There were lots and lots of tourists. They walked around in silent groups, all listening to little earbuds that were receiving some kind of signal from the tourguides, who were speaking into microphones. Some of the guides wore powdered wigs, which were getting very wet.
The buildings were really fun to look at and are all mostly original - Bamberg wasn't roughed up much in the war.
We stopped in at a restaurant for lunch and had some predictably heavy food and some rauchbier, or "smoke beer," which tastes exactly like what it sound like. It's a beer that's been smoked. More precisely, it's brewed with malt that's been smoked over beechwood logs. It's a local thing, and it was interesting. Rebecca didn't like it because it reminded her of ham.
We headed up onto the hill to see one of the cathedrals, the Bamberger Dom. It was quite ornate and it was full of people, including Pope Clement II. Actually, he was dead, but his remains are interred in the building. His is the only papal tomb north of the alps. We took quite a few pictures of a tomb that we thought was his, but it turned out to be some bishop. The real tomb was up behind the altar, where you couldn't really see it.
We were impressed by the organ, which was suspended up at the top of the space.

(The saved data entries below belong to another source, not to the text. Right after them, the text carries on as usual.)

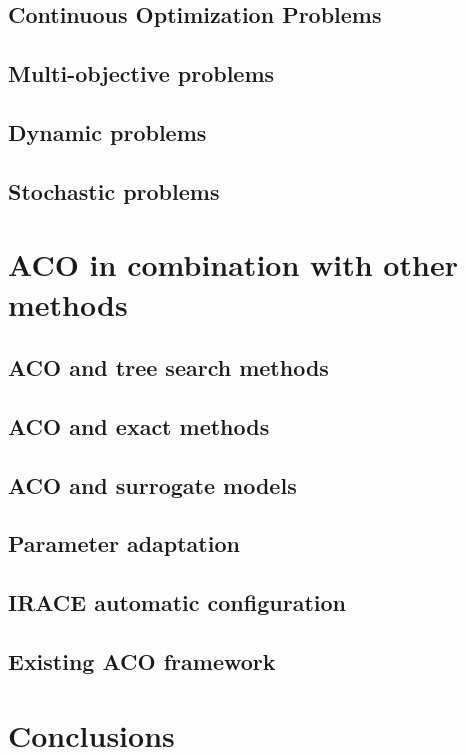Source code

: \documentclass[12pt]{article}
\begin{document}
\subsection{Continuous Optimization Problems}

\subsection{Multi-objective problems}

\subsection{Dynamic problems}

\subsection{Stochastic problems}

\section{ACO in combination with other methods}

\subsection{ACO and tree search methods}

\subsection{ACO and exact methods}

\subsection{ACO and surrogate models}

\subsection{Parameter adaptation}

\subsection{IRACE automatic configuration}

\subsection{Existing ACO framework}

\section{Conclusions}

\begin{thebibliography}{1}

\end{thebibliography}
\end{document}
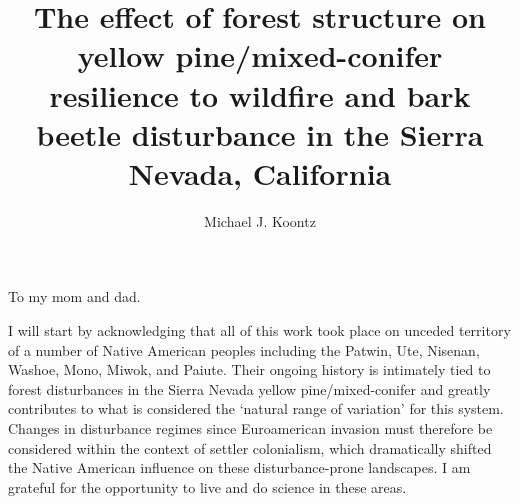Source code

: \documentclass[twoside,12pt,final]{ucthesis-CA2012}
\begin{document}
\begin{ucfrontmatter}


  \title{The effect of forest structure on yellow pine/mixed-conifer resilience
to wildfire and bark beetle disturbance in the Sierra Nevada, California}
  \author{Michael J. Koontz}

   
  \othermemberC{} %
  
	\maketitle
	

    \begin{dedication}

      \vspace*{20ex}
      \begin{center}
      \begin{large}

        To my mom and dad.

      \end{large}
      \end{center}
  \end{dedication}
\begin{acknowledgements}
    I will start by acknowledging that all of this work took place on
    unceded territory of a number of Native American peoples including the
    Patwin, Ute, Nisenan, Washoe, Mono, Miwok, and Paiute. Their ongoing
    history is intimately tied to forest disturbances in the Sierra Nevada
    yellow pine/mixed-conifer and greatly contributes to what is considered
    the `natural range of variation' for this system. Changes in disturbance
    regimes since Euroamerican invasion must therefore be considered within
    the context of settler colonialism, which dramatically shifted the
    Native American influence on these disturbance-prone landscapes. I am
    grateful for the opportunity to live and do science in these areas.
    

\end{acknowledgements}
\end{ucfrontmatter}
\end{document}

We were sad to have missed the concert that happened half an hour before we showed up.
We got back to our gasthof and had a comforting dinner of things we'd gathered in Bamberg and Kipfenberg, plus wine from the Moselle valley. Blood sausage, some organic cheese from the Bavarian alps, apple, avocado, walnut bread and "winter mustard." The mustard is mixed with apple preserve and mulling spices - the verdict: it somehow reminds of Christmas.